Explicitly, except for the acute soft tissue muscular and ligamental strains, sprains, and acute myofascial pain, most LBP disorders, both specific as well as non-specific, require precise diagnosis and treatment. As elaborated in the main article, with the treatments for most LBP disorders lacking disease modifying characteristics, early detection, and prompt implementation of preventative strategies, impeding the progression of these LBP syndromes may currently be the only viable option to improve patient outcomes.
To achieve this goal, we propose that patients with LBP are assessed and managed comprehensively, analogous to patients with most other clinical conditions. Specifically, these patients should be evaluated not only for the absence of the traumatic, infectious, neoplastic, and inflammatory conditions but for their presence and also for the existence of disorders related to disc dysfunction (i.e., degenerative disc disease, internal disc disruption, herniated disc, facet arthritis, spinal stenosis, and spondylolisthesis), the various chronic soft tissue and SIJ related LBP syndromes, and for the associated psychosocial phenomena. Accordingly, contrary to merely eliciting the "red flags", the clinical assessment of patients with LBP should entail thorough clinical evaluation and precisely employed diagnostic tests.

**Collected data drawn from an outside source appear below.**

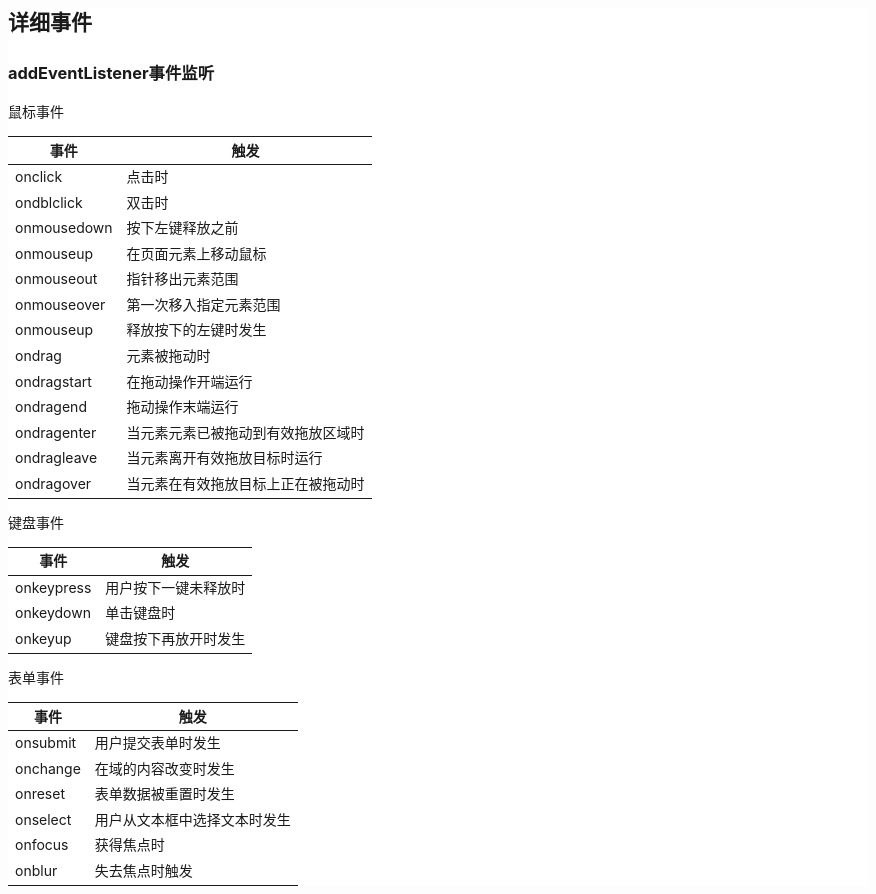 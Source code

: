 
## 详细事件

### addEventListener事件监听


鼠标事件

| 事件 |	触发 |  
| --------- | ------------------------ |   
| onclick |	点击时 |    
| ondblclick |	双击时 |
| onmousedown |	按下左键释放之前 |
| onmouseup |	在页面元素上移动鼠标 |
| onmouseout |	指针移出元素范围 |
| onmouseover |	第一次移入指定元素范围 |
| onmouseup |	释放按下的左键时发生 |
| ondrag |	元素被拖动时 |
| ondragstart |	在拖动操作开端运行 |
| ondragend |	拖动操作末端运行 |
| ondragenter |	当元素元素已被拖动到有效拖放区域时 |
| ondragleave |	当元素离开有效拖放目标时运行 |
| ondragover |	当元素在有效拖放目标上正在被拖动时 |

键盘事件        

| 事件 |	触发 |  
| --------- | ------------------------ |    
| onkeypress |	用户按下一键未释放时 |  
| onkeydown |	单击键盘时 |    
| onkeyup |	键盘按下再放开时发生 |  

表单事件    

| 事件 |	触发 |  
| --------- | ------------------------ |    
| onsubmit |	用户提交表单时发生 |    
| onchange |	在域的内容改变时发生 |  
| onreset |	表单数据被重置时发生 |  
| onselect |	用户从文本框中选择文本时发生 |  
| onfocus |	获得焦点时 |    
| onblur |	失去焦点时触发 |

Following this paradigm, when the clinical evaluation is suggestive of acute soft tissue sprains, strains, and acute myofascial pain, further diagnostic work-up may be deferred. However, strategically employed diagnostic tests are necessary in all other instances. For example, when indicated, a spinal roentgenogram would exclude most traumatic, infectious, inflammatory, neoplastic, metabolic, and degenerative conditions, especially when the osseous structures are involved (54). However, cross-sectional imaging, using MR or CT, is obligatory to clearly demarcate lesions within the spinal canal and to delineate the extent of disc dysfunction and the contiguous disc and other structural involvement (35). A focused clinical evaluation within this contextual framework can determine the plausible pain generators in most patients. However, pertinently selected diagnostic blocks and provocative tests may be useful adjunct in challenging situations (Figures 3 and 4).
New evaluation and management algorithm for low back pain
The existing algorithm for low back pain (55, 56)
The strategy of precise and early diagnosis discussed here may have higher preliminary costs, however, the eventual care expenditures would be substantially lower. For instance, early and specific diagnosis can avoid the generic, ineffective, and repetitive care, and preclude disease progression through early prevention, and may avert morbidly invasive and exorbitant interventions.
Ultimately, the most pragmatic way to reduce the staggering morbidity and costs of LBP depends on comprehensive understanding of the causative conditions, systematic approach to their early recognition, early deployment of disease modifying treatments when available, and prompt mitigation of risk factors identified by tailored preventative care approach.
5. Conclusions
It was concluded that LBP remained a significant and unresolved public health problem. The ongoing approach of managing patients with LBP was found to likely contribute to this grim outlook. The alternative approach, presented in this article, may improved patient outcomes.